Dal punto di vista finanziario, il progetto ha diversi sostenitori: ventimila euro sono arrivati dal Ministero dell’Interno, diecimila li ha messi il Comune di Sona (che, insieme al Comune di Sommacampagna, paga utenze e affitto), ed un contributo dovrebbe giungere anche dalla Regione. Ci sono poi le donazioni di privati, associazioni ed aziende.

L’Emporio sarà interamente gestito da volontari: fondamentale quindi è la disponibilità data dalle associazioni locali, che collaboreranno alla riuscita di questo progetto, con diverse mansioni fra cui i turni al market, la manodopera e la cura del giardino.

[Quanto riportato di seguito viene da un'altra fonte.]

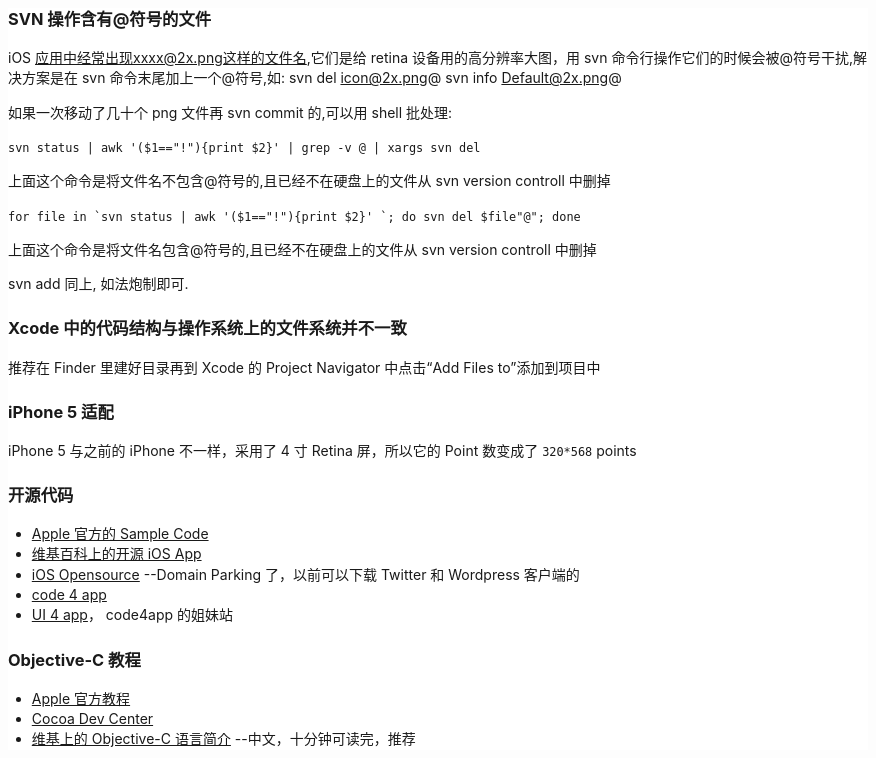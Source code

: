 ### SVN 操作含有@符号的文件

iOS 应用中经常出现xxxx@2x.png这样的文件名,它们是给 retina 设备用的高分辨率大图，用 svn 命令行操作它们的时候会被@符号干扰,解决方案是在 svn 命令末尾加上一个@符号,如:
svn del icon@2x.png@
svn info Default@2x.png@

如果一次移动了几十个 png 文件再 svn commit 的,可以用 shell 批处理:

    svn status | awk '($1=="!"){print $2}' | grep -v @ | xargs svn del

上面这个命令是将文件名不包含@符号的,且已经不在硬盘上的文件从 svn version controll 中删掉

    for file in `svn status | awk '($1=="!"){print $2}' `; do svn del $file"@"; done

上面这个命令是将文件名包含@符号的,且已经不在硬盘上的文件从 svn version controll 中删掉

svn add 同上, 如法炮制即可.

### Xcode 中的代码结构与操作系统上的文件系统并不一致

推荐在 Finder 里建好目录再到 Xcode 的 Project Navigator 中点击“Add Files to”添加到项目中

### iPhone 5 适配

iPhone 5 与之前的 iPhone 不一样，采用了 4 寸 Retina 屏，所以它的 Point 数变成了 `320*568` points

### 开源代码

- [Apple 官方的 Sample Code](https://developer.apple.com/library/ios/navigation/#section=Resource%20Types&topic=Sample%20Code)
- [维基百科上的开源 iOS App](http://en.wikipedia.org/wiki/List_of_free_and_open_source_iOS_applications)
- [iOS Opensource](http://www.iosopensource.com/) --Domain Parking 了，以前可以下载 Twitter 和 Wordpress 客户端的
- [code 4 app](http://code4app.com/)
- [UI 4 app](http://ui4app.com/)， code4app 的姐妹站

### Objective-C 教程

- [Apple 官方教程](http://developer.apple.com/library/mac/#documentation/Cocoa/Conceptual/ProgrammingWithObjectiveC/Introduction/Introduction.html)
- [Cocoa Dev Center](http://cocoadevcentral.com/d/learn_objectivec/)
- [维基上的 Objective-C 语言简介](http://zh.wikipedia.org/wiki/Objective-C) --中文，十分钟可读完，推荐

Sono già state individuate un centinaio di famiglie che potranno accedere all’Emporio di Lugagnano. Le prime volte, gli utenti verranno accompagnati dai volontari, che cercheranno di capire quali sono le loro abitudini alimentari e li aiuteranno a fare la spesa, in una prospettiva di educazione alimentare e al consumo. Nel market solidale si troveranno generi alimentari, ma anche prodotti per l’igiene personale e per la pulizia della casa.

La dottoressa Emanuela Schiera, rappresentante dell’associazione San Vincenzo e capofila dell’Emporio, dichiara: “È stato scelto di aprire l’Emporio perché questo ci sembrava il modo migliore e più completo per aiutare le persone in difficoltà. Ovviamente, tutto ciò va verificato in itinere: occorreranno alcuni mesi per capire se effettivamente il sostegno verrà in questo modo migliorato rispetto al sistema precedente. La possibilità di scegliere gli alimenti dà libertà alle persone. L’aiuto agli utenti nella scelta dei prodotti viene dato dai volontari nell’ottica del miglioramento dello stile alimentare”.

L’inaugurazione dell’Emporio, in via Nascimbeni 1, è in programma per sabato 22 settembre alle 11.30. Interverranno Monsignor Giuseppe Zenti, Vescovo di Verona, Monsignor Giuliano Ceschi, direttore della Caritas Diocesana, don Antonio Sona, Parroco di Lugagnano, don Roberto Tortella, Parroco di Caselle, don Tarcisio Solda, Parroco di Sommacampagna, Gianluigi Mazzi, Sindaco di Sona, Graziella Manzato, Sindaca di Sommacampagna, ed Elena Catalano, Assessore al sociale di Sona.